(Entries taken from a collection)
- - - - -

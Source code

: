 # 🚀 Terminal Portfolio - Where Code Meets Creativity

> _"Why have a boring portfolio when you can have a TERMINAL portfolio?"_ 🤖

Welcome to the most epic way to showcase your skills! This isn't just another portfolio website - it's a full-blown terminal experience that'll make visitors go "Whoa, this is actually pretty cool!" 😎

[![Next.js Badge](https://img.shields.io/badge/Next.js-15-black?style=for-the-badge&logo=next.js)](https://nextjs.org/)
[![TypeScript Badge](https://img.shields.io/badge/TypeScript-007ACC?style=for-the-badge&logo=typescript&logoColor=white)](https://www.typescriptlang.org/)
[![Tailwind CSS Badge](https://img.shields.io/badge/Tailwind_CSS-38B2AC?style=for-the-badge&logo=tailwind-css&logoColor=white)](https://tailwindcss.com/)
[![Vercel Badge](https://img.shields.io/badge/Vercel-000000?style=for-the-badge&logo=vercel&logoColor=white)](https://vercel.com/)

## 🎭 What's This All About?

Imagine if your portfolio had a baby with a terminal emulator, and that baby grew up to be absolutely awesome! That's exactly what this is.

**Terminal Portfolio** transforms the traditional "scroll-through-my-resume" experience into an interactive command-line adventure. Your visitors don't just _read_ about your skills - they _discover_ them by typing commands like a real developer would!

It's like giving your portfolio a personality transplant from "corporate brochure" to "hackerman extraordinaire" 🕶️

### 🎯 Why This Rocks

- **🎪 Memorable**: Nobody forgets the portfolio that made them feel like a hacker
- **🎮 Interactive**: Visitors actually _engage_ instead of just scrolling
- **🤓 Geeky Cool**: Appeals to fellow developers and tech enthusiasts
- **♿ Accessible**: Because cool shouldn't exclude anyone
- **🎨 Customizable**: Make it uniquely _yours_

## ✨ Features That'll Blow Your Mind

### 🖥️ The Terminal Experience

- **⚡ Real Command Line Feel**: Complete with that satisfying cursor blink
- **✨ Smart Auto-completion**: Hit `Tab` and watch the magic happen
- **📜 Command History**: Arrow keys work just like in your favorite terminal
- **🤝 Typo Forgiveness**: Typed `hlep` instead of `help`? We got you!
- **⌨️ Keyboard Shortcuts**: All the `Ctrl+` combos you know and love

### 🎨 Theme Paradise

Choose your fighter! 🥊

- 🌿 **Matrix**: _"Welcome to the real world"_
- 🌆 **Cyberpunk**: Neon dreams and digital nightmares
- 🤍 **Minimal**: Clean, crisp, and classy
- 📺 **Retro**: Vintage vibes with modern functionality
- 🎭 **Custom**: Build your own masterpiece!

- - - - -

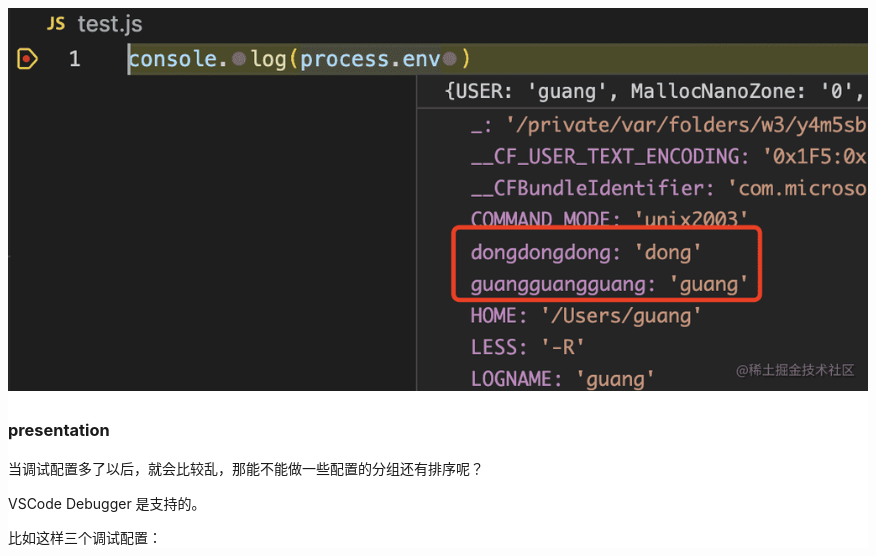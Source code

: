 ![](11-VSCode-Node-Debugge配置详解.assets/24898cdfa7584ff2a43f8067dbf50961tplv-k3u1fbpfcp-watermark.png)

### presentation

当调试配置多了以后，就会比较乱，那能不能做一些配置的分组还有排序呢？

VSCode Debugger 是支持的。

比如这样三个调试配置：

- - - - -

WHAT THE TASK ASKS = From the data above, how many lines contain the word "with"? Give the number alone.

FINISHED TASK = 3